▶ Provided records
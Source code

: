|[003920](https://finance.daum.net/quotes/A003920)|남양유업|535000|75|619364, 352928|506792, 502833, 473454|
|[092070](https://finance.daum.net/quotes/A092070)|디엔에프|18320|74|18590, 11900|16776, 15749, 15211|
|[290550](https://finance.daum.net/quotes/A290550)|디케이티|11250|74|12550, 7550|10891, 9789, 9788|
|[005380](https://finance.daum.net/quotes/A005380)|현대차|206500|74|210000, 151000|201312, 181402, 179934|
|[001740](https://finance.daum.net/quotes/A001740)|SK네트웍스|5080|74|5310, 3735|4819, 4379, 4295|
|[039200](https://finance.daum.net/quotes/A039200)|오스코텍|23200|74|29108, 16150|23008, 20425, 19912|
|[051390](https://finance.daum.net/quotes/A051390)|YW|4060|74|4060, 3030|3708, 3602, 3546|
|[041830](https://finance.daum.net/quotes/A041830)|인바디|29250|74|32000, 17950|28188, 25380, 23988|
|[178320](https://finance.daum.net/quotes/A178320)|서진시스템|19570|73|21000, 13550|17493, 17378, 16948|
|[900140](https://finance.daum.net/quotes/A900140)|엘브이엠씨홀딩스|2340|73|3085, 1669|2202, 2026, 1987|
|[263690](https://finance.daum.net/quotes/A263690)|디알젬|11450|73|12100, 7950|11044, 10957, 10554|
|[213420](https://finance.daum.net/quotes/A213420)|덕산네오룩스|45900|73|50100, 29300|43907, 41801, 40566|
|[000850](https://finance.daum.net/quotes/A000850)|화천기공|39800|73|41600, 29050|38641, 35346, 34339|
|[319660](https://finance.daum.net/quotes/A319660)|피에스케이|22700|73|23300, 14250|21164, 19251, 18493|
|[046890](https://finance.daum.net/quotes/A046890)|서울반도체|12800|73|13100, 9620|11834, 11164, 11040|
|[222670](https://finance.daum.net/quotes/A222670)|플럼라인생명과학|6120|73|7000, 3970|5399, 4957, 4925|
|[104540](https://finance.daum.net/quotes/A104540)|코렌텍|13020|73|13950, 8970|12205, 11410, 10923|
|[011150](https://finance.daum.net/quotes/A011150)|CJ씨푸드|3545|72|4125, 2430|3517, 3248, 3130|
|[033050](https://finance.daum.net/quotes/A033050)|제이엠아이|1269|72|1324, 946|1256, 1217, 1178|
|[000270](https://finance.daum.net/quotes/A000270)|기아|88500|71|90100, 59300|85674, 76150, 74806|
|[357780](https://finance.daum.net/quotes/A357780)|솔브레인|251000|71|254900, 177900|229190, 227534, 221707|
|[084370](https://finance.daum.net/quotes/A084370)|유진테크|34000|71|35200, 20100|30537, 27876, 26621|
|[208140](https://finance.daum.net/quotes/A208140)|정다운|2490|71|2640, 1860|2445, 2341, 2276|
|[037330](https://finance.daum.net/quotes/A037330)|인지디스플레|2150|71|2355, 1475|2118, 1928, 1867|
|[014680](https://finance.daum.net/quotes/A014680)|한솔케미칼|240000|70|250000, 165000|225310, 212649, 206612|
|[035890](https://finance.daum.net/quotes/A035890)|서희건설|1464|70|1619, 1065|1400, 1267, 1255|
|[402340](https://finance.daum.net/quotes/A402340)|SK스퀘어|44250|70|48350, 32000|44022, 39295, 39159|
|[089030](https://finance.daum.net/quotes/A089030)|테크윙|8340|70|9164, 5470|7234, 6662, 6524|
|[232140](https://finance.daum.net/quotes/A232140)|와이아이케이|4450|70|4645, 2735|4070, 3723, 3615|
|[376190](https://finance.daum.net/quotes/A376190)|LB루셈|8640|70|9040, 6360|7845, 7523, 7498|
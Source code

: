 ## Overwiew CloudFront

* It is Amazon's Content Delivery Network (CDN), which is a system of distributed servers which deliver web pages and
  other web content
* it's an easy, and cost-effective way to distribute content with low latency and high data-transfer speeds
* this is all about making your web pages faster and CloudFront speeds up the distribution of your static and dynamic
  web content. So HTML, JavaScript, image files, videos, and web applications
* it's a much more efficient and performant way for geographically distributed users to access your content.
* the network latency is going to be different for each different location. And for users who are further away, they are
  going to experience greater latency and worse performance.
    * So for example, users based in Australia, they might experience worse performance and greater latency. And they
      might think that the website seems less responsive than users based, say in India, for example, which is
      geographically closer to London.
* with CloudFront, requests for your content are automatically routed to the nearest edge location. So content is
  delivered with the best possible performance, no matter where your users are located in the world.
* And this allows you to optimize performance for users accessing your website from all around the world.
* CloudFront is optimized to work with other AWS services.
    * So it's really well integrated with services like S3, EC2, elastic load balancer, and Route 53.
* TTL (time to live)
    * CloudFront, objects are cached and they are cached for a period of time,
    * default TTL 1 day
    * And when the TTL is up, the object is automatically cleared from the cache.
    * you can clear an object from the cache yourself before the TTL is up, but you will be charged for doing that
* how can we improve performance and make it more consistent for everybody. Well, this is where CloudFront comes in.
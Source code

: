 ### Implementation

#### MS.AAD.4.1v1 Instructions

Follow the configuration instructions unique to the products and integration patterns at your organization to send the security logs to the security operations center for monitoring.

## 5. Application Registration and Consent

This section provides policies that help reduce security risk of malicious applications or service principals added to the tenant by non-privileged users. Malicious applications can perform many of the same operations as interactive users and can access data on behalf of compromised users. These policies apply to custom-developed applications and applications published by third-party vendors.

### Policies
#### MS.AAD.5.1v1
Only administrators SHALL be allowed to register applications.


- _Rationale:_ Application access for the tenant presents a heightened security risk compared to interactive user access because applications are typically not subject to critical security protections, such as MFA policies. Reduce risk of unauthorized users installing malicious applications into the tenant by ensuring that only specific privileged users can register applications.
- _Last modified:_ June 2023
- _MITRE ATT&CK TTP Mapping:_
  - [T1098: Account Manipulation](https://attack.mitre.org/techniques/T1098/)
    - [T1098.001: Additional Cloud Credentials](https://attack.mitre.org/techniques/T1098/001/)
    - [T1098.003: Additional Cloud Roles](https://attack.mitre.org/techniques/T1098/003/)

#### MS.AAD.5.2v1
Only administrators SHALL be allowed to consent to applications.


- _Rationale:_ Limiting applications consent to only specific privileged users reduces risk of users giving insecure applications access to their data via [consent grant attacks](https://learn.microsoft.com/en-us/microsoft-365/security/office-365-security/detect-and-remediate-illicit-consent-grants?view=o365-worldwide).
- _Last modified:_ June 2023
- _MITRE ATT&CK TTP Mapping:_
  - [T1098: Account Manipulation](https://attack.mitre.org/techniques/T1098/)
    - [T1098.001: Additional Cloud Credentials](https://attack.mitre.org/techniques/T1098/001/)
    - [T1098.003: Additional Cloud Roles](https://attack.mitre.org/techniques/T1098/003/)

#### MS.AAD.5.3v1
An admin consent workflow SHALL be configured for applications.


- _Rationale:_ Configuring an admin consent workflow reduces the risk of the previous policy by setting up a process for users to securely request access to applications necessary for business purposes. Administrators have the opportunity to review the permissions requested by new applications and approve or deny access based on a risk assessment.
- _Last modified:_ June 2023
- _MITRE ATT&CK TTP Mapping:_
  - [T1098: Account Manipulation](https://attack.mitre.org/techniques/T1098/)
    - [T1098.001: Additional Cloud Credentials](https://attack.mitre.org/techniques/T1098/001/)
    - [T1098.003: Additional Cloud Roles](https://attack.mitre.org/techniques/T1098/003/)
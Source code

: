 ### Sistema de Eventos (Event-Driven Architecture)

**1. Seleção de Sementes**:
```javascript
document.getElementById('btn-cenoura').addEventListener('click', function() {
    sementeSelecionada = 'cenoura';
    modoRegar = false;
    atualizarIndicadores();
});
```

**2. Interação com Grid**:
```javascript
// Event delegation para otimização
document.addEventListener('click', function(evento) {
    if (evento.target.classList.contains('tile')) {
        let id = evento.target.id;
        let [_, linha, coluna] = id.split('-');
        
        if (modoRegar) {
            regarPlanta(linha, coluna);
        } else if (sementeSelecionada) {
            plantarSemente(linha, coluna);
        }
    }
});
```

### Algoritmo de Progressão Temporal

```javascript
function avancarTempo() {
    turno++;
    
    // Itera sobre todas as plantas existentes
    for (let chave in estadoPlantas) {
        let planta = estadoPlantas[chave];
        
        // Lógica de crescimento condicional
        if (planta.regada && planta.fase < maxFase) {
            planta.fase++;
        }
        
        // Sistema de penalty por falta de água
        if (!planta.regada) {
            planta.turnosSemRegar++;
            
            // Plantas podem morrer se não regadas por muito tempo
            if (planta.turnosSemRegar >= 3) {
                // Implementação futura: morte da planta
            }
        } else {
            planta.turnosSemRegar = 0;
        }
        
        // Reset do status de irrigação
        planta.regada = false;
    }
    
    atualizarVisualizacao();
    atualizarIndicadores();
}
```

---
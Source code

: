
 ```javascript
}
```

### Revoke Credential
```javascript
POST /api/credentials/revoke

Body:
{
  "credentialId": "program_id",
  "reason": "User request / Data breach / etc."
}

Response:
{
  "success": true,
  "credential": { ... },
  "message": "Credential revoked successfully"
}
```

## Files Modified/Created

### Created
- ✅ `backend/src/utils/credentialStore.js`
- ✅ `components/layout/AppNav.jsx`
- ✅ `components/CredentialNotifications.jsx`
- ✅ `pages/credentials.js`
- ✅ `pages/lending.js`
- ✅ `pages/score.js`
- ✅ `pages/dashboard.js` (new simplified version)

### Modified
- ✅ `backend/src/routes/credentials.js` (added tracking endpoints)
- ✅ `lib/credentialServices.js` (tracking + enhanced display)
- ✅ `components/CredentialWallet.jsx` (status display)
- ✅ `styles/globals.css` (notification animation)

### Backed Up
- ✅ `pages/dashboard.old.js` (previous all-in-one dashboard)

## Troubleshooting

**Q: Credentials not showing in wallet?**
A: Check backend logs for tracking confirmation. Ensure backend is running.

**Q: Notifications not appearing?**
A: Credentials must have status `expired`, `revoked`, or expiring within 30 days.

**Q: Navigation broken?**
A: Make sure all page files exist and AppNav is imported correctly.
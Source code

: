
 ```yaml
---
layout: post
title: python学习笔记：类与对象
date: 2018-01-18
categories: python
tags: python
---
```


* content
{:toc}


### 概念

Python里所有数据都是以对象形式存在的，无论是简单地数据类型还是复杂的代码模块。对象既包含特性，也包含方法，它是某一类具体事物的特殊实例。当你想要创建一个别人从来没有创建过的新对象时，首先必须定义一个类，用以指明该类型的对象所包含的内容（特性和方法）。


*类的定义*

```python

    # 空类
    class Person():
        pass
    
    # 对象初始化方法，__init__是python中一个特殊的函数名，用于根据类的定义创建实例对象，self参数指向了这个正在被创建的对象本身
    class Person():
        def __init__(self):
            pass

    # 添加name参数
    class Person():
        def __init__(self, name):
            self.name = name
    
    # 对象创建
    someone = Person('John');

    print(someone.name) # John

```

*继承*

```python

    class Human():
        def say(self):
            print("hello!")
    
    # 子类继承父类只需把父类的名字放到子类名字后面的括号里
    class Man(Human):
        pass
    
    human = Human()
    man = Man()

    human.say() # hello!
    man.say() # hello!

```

▶ Exercise goal
Filter the listing above down to the lines that contain the word "chave".

▶ Result
    for (let chave in estadoPlantas) {
        let planta = estadoPlantas[chave];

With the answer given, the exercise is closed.